Back in October, Paul Hirose said, "In the time / speed / distance problems, I think you are working way too hard." I am wondering if I am doing the same thing now in selecting optimal courses for tacking, either upwind or downwind.
Arvel's basic approach works equally well with sailing on or off the wind. The math only cares how far off the wind you are, i.e. angle theta, not whether the wind is from ahead or astern.
Please take a look at this and tell me what you think. This is first draft.
§48. Velocity Made Good
VMG = S x cos(q)
...where
VMG = velocity made good (toward your destination) in knots
S = boatspeed in knots
q = the angle off the wind that you are sailing, either upwind or downwind.

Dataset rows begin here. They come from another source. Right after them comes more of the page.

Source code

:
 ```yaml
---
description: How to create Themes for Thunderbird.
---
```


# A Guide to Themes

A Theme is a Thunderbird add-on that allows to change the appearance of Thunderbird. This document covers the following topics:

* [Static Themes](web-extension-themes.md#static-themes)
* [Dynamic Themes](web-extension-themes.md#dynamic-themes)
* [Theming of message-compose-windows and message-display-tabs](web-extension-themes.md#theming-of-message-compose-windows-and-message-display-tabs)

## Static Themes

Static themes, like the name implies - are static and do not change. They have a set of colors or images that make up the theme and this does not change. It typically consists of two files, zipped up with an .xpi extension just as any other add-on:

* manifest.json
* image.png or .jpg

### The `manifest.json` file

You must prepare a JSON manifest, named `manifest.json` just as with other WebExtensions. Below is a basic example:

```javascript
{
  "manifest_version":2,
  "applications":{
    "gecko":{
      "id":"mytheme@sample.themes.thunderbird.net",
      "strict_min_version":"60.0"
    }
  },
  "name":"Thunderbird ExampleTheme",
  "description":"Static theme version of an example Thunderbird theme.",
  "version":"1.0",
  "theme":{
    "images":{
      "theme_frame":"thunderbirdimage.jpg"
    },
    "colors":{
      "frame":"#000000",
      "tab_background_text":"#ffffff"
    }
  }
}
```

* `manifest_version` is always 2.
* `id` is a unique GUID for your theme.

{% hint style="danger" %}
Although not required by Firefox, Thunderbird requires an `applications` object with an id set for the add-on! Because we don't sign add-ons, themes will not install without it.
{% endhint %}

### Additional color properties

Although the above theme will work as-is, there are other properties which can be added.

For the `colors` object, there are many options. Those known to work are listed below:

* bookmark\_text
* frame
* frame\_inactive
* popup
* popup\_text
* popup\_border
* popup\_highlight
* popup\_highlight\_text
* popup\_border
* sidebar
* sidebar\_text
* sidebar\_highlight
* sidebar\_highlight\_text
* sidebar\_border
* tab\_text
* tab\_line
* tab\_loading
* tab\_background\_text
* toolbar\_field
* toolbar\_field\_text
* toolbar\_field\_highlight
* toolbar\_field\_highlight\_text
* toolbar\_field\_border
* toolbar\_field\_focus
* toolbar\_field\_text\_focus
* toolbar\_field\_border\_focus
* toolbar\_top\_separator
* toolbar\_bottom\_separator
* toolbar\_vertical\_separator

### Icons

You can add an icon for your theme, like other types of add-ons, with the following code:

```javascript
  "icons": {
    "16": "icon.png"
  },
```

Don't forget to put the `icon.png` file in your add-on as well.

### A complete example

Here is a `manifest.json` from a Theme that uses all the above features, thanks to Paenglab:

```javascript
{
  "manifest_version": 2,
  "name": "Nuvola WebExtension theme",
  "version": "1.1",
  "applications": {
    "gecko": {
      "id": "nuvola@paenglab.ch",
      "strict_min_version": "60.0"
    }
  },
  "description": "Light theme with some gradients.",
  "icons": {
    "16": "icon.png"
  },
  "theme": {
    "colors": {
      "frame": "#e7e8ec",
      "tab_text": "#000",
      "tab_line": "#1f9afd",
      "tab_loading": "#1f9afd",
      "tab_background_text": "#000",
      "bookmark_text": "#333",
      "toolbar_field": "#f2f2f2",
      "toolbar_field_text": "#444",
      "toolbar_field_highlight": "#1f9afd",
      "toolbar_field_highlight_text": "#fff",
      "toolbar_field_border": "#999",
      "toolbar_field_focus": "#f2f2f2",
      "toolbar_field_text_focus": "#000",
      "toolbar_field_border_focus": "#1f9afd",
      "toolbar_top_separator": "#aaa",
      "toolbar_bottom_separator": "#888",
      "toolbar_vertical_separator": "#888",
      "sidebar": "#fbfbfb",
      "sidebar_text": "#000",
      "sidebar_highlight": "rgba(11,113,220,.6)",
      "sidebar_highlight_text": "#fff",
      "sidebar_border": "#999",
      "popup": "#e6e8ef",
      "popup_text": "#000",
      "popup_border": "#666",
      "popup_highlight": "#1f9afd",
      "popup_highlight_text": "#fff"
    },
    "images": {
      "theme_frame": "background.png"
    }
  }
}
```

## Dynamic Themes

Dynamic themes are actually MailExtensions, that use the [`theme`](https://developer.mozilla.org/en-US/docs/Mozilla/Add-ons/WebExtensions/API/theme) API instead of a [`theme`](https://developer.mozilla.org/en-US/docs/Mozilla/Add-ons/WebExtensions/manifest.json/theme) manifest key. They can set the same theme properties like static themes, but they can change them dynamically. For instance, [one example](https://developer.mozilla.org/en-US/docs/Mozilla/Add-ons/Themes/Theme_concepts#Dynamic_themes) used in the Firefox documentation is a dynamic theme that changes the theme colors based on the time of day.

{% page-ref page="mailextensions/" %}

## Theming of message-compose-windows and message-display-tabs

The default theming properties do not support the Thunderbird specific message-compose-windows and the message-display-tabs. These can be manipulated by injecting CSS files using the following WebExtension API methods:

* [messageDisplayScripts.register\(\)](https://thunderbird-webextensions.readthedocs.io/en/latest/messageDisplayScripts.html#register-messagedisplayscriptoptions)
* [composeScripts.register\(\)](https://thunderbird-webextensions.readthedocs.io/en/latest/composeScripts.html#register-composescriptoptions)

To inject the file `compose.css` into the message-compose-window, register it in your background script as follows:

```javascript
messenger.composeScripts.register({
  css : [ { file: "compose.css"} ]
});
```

The equation implies that you can make the very best time by sailing directly into the wind or running directly before the wind. This is clearly not true when travelling under sail. For instance, 30° off the wind is as high as you can point. And we know that running dead downwind is slower than pointing even 10° higher than dead downwind.
The table below is solving the same problem as in section §45, Tacking Downwind, for the analysis of results for an 8 knot wind. The equation for VMG doesn't care whether you are sailing upwind or downwind. It only cares about your angle off the wind ahead or astern.
Course q° higher than dead downwind | Speed on course q
| S x cos(q) = VMG | Ideal Course |
10° | 4.3 kn | 4.2 kn |
|
20° | 5.3 kn | 5.0 kn |
|
30° | 6.0 kn | 5.2 kn | « |
40° | 6.7 kn | 5.1 kn |
|
50° | 7.0 kn | 4.5 kn |
|
This gives the same result as with the Arvel Gentry approach, with a bit less calculation to do.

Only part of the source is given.